WORK REQUEST: Your copy should hold every record exactly and no images.

INFORMATION:
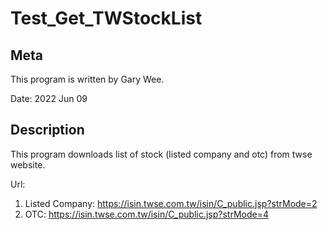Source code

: # Test_Get_TWStockList

## Meta
This program is written by Gary Wee.

Date: 2022 Jun 09

## Description
This program downloads list of stock (listed company and otc) from twse website.

Url:
1. Listed Company: https://isin.twse.com.tw/isin/C_public.jsp?strMode=2
2. OTC: https://isin.twse.com.tw/isin/C_public.jsp?strMode=4
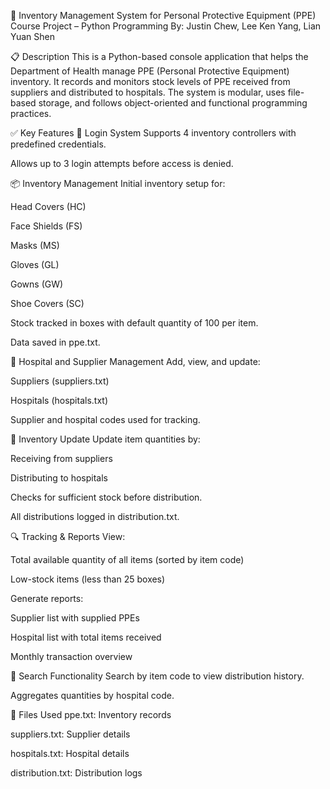 🧰 Inventory Management System for Personal Protective Equipment (PPE)
Course Project – Python Programming
By: Justin Chew, Lee Ken Yang, Lian Yuan Shen

📋 Description
This is a Python-based console application that helps the Department of Health manage PPE (Personal Protective Equipment) inventory. It records and monitors stock levels of PPE received from suppliers and distributed to hospitals. The system is modular, uses file-based storage, and follows object-oriented and functional programming practices.

✅ Key Features
🔐 Login System
Supports 4 inventory controllers with predefined credentials.

Allows up to 3 login attempts before access is denied.

📦 Inventory Management
Initial inventory setup for:

Head Covers (HC)

Face Shields (FS)

Masks (MS)

Gloves (GL)

Gowns (GW)

Shoe Covers (SC)

Stock tracked in boxes with default quantity of 100 per item.

Data saved in ppe.txt.

🏥 Hospital and Supplier Management
Add, view, and update:

Suppliers (suppliers.txt)

Hospitals (hospitals.txt)

Supplier and hospital codes used for tracking.

🔄 Inventory Update
Update item quantities by:

Receiving from suppliers

Distributing to hospitals

Checks for sufficient stock before distribution.

All distributions logged in distribution.txt.

🔍 Tracking & Reports
View:

Total available quantity of all items (sorted by item code)

Low-stock items (less than 25 boxes)

Generate reports:

Supplier list with supplied PPEs

Hospital list with total items received

Monthly transaction overview

🔎 Search Functionality
Search by item code to view distribution history.

Aggregates quantities by hospital code.

📂 Files Used
ppe.txt: Inventory records

suppliers.txt: Supplier details

hospitals.txt: Hospital details

distribution.txt: Distribution logs
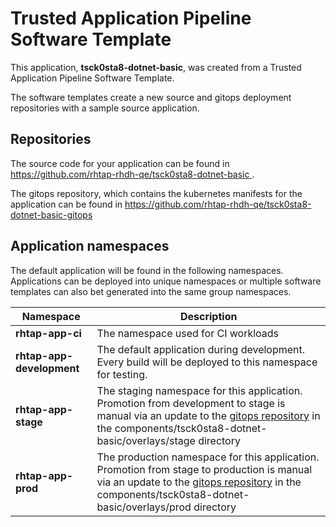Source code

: # Trusted Application Pipeline Software Template

This application, **tsck0sta8-dotnet-basic**, was created from a Trusted Application Pipeline Software Template.

The software templates create a new source and gitops deployment repositories with a sample source application. 

## Repositories

The source code for your application can be found in [https://github.com/rhtap-rhdh-qe/tsck0sta8-dotnet-basic ](https://github.com/rhtap-rhdh-qe/tsck0sta8-dotnet-basic ).
 
The gitops repository, which contains the kubernetes manifests for the application can be found in 
[https://github.com/rhtap-rhdh-qe/tsck0sta8-dotnet-basic-gitops ](https://github.com/rhtap-rhdh-qe/tsck0sta8-dotnet-basic-gitops ) 

## Application namespaces 

The default application will be found in the following namespaces. Applications can be deployed into unique namespaces or multiple software templates can also bet generated into the same group namespaces.  

|  Namespace   |  Description   |  
| -------- | -------- |
| **rhtap-app-ci** | The namespace used for CI workloads |
| **rhtap-app-development** | The default application during development. Every build will be deployed to this namespace for testing. |
| **rhtap-app-stage** | The staging namespace for this application. Promotion from development to stage is manual via an update to the [gitops repository](https://github.com/rhtap-rhdh-qe/tsck0sta8-dotnet-basic-gitops ) in the components/tsck0sta8-dotnet-basic/overlays/stage directory |
| **rhtap-app-prod** | The production namespace for this application. Promotion from stage to production is manual via an update to the [gitops repository](https://github.com/rhtap-rhdh-qe/tsck0sta8-dotnet-basic-gitops ) in the components/tsck0sta8-dotnet-basic/overlays/prod directory |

WRITTEN SOLUTION:
Source code

: # Test_Get_TWStockList

## Meta
This program is written by Gary Wee.

Date: 2022 Jun 09

## Description
This program downloads list of stock (listed company and otc) from twse website.

Url:
1. Listed Company: https://isin.twse.com.tw/isin/C_public.jsp?strMode=2
2. OTC: https://isin.twse.com.tw/isin/C_public.jsp?strMode=4
 🧰 Inventory Management System for Personal Protective Equipment (PPE)
Course Project – Python Programming
By: Justin Chew, Lee Ken Yang, Lian Yuan Shen

📋 Description
This is a Python-based console application that helps the Department of Health manage PPE (Personal Protective Equipment) inventory. It records and monitors stock levels of PPE received from suppliers and distributed to hospitals. The system is modular, uses file-based storage, and follows object-oriented and functional programming practices.

✅ Key Features
🔐 Login System
Supports 4 inventory controllers with predefined credentials.

Allows up to 3 login attempts before access is denied.

📦 Inventory Management
Initial inventory setup for:

Head Covers (HC)

Face Shields (FS)

Masks (MS)

Gloves (GL)

Gowns (GW)

Shoe Covers (SC)

Stock tracked in boxes with default quantity of 100 per item.

Data saved in ppe.txt.

🏥 Hospital and Supplier Management
Add, view, and update:

Suppliers (suppliers.txt)

Hospitals (hospitals.txt)

Supplier and hospital codes used for tracking.

🔄 Inventory Update
Update item quantities by:

Receiving from suppliers

Distributing to hospitals

Checks for sufficient stock before distribution.

All distributions logged in distribution.txt.

🔍 Tracking & Reports
View:

Total available quantity of all items (sorted by item code)

Low-stock items (less than 25 boxes)

Generate reports:

Supplier list with supplied PPEs

Hospital list with total items received

Monthly transaction overview

🔎 Search Functionality
Search by item code to view distribution history.

Aggregates quantities by hospital code.

📂 Files Used
ppe.txt: Inventory records

suppliers.txt: Supplier details

hospitals.txt: Hospital details

distribution.txt: Distribution logs
Source code

: # Trusted Application Pipeline Software Template

This application, **tsck0sta8-dotnet-basic**, was created from a Trusted Application Pipeline Software Template.

The software templates create a new source and gitops deployment repositories with a sample source application. 

## Repositories

The source code for your application can be found in [https://github.com/rhtap-rhdh-qe/tsck0sta8-dotnet-basic ](https://github.com/rhtap-rhdh-qe/tsck0sta8-dotnet-basic ).
 
The gitops repository, which contains the kubernetes manifests for the application can be found in 
[https://github.com/rhtap-rhdh-qe/tsck0sta8-dotnet-basic-gitops ](https://github.com/rhtap-rhdh-qe/tsck0sta8-dotnet-basic-gitops ) 

## Application namespaces 

The default application will be found in the following namespaces. Applications can be deployed into unique namespaces or multiple software templates can also bet generated into the same group namespaces.  

|  Namespace   |  Description   |  
| -------- | -------- |
| **rhtap-app-ci** | The namespace used for CI workloads |
| **rhtap-app-development** | The default application during development. Every build will be deployed to this namespace for testing. |
| **rhtap-app-stage** | The staging namespace for this application. Promotion from development to stage is manual via an update to the [gitops repository](https://github.com/rhtap-rhdh-qe/tsck0sta8-dotnet-basic-gitops ) in the components/tsck0sta8-dotnet-basic/overlays/stage directory |
| **rhtap-app-prod** | The production namespace for this application. Promotion from stage to production is manual via an update to the [gitops repository](https://github.com/rhtap-rhdh-qe/tsck0sta8-dotnet-basic-gitops ) in the components/tsck0sta8-dotnet-basic/overlays/prod directory |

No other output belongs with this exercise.